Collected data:
★ ★ ★
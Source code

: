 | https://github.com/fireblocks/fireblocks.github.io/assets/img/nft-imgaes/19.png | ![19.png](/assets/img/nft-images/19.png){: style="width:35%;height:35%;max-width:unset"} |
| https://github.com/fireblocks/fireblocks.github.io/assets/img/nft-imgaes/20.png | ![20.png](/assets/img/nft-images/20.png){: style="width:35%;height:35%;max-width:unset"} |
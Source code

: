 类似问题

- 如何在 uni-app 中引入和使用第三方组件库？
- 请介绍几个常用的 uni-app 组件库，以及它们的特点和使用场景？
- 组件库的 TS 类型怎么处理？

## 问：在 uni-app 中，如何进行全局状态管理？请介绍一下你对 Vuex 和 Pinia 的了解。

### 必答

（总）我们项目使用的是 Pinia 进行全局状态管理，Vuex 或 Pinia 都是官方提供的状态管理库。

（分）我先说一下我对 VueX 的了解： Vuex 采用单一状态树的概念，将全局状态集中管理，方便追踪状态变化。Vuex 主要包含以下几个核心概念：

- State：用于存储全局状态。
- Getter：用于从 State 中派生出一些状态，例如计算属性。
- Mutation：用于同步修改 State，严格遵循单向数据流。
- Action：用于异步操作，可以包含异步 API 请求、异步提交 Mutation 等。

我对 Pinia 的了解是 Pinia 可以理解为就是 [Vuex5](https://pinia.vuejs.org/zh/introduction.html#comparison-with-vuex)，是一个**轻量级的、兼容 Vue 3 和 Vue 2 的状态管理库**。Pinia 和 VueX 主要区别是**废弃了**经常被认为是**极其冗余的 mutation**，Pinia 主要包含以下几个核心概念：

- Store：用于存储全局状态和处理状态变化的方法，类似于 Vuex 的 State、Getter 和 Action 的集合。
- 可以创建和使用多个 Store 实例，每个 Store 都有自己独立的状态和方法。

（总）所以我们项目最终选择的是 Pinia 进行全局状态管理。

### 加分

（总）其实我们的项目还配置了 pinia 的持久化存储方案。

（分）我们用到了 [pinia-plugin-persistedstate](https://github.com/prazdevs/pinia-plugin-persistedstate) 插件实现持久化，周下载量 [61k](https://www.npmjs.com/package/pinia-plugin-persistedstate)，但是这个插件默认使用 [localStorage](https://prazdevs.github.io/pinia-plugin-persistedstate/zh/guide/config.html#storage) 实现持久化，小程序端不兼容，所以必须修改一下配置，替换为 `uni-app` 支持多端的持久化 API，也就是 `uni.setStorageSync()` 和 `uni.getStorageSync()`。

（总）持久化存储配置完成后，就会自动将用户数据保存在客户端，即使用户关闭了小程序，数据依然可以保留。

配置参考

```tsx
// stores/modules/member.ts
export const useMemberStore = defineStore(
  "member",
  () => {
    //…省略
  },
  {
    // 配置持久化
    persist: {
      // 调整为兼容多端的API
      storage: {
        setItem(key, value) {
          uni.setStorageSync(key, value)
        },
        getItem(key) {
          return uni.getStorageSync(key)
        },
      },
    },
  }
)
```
★ ★ ★
» **How to complete this task**
Taking the entries above, write out exactly the lines starting with the line containing "Vuex 采用单一状态树的概念，将全局状态集中管理，方便追踪状态变化。Vuex 主要包含以下几个核心概念：" and going on through the line containing "- Action：用于异步操作，可以包含异步 API", both included, and nothing else.

» **Written solution**
（分）我先说一下我对 VueX 的了解： Vuex 采用单一状态树的概念，将全局状态集中管理，方便追踪状态变化。Vuex 主要包含以下几个核心概念：

- State：用于存储全局状态。
- Getter：用于从 State 中派生出一些状态，例如计算属性。
- Mutation：用于同步修改 State，严格遵循单向数据流。
- Action：用于异步操作，可以包含异步 API 请求、异步提交 Mutation 等。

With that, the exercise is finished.